Skadden has made up its largest haul of new partners in London since 2008, a further showing of support for the City office after an uncharacteristically expansive stint in the lateral recruitment market of late.
The move sees the famously conservative Wall Street giant promote three new partners as part of a 17-strong global round, matching a commitment to organic growth in London last seen 13 years ago.
Private equity lawyer Steven Hannah, M&A lawyer Ani Kusheva and investment management lawyer Greg Norman have made the cut in what Pranav Trivedi (pictured), head of Skadden’s City practice, described as a ‘testament to the strength of Skadden’s London office and the exceptional level of talent within our ranks’.
The investment stands out as a particular coup, considering the firm has only made up four new partners in London across the previous five global promotions rounds, most recently white collar crime partner Andrew Good last year and M&A partner Denis Klimentchenko in 2019.

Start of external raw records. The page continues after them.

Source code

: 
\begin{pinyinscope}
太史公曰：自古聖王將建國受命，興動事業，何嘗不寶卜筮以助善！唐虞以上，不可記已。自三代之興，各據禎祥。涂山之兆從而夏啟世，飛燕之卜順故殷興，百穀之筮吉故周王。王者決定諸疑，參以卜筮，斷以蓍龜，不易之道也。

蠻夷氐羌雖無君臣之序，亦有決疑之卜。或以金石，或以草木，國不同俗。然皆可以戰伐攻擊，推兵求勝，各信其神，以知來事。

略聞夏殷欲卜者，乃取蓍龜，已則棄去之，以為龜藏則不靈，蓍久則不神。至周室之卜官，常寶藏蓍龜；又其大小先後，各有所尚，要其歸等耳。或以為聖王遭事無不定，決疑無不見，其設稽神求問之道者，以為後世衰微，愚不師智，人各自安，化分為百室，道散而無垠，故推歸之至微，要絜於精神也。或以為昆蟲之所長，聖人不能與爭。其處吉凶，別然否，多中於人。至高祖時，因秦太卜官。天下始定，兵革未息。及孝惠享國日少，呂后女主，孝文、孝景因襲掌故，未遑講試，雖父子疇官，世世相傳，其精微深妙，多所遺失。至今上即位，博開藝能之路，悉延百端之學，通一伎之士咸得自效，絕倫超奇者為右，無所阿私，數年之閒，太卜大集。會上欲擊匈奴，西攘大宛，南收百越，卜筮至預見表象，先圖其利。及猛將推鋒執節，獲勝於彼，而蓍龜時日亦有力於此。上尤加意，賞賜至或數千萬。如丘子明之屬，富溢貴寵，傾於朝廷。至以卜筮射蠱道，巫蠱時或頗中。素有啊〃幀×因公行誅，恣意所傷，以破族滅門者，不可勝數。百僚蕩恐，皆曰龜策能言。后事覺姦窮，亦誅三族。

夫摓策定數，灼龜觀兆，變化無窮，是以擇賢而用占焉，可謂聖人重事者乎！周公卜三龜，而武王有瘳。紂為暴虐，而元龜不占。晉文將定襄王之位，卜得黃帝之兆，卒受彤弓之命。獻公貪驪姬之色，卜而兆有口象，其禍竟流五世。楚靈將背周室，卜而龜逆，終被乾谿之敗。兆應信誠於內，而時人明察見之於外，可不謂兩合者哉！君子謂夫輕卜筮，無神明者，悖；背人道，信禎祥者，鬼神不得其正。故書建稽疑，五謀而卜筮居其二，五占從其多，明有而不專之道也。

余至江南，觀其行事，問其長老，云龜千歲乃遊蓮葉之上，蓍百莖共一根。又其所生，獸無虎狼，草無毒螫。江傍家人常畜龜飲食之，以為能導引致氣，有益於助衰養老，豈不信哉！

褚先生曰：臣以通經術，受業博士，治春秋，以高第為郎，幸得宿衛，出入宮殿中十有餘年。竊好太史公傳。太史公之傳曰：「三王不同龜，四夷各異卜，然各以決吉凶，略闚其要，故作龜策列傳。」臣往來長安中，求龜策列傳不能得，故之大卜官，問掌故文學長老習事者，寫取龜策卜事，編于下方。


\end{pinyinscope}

Indeed, few observers could fail to notice Skadden’s repudiation in recent months of suggestions that is was being too cautious in the London lateral market, most recently last September with the addition of Freshfields, Bruckhaus Deringer’s prized M&A veteran Bruce Embley.
That move capped off a 2020 of dynamism for Skadden, following as it did the hire of restructuring partner Peter Newman from Milbank in February, building on the announced recruitment of Allen & Overy corporate duo George Knighton and Simon Toms. Those A&O moves in particular made waves as Skadden’s first substantial play in London since the recruitment of high-profile dealmaker Richard Youle from White & Case in 2017 and have been viewed as a serious statement of intent on the ambitions of Skadden’s City corporate practice.
While detractors may well question the longevity of the firm’s redoubled investment in London, this promotion round is all to the good in shaking up a market perception that is headed toward being out-of-date. Nevertheless, Skadden’s thoughtful approach to adding to its partnership fits with its prized culture, borne out by the relative scarcity with which it loses partners to rivals. In the age of disruptors, it is heartening to see Skadden closing the gap with its more daring rivals in London.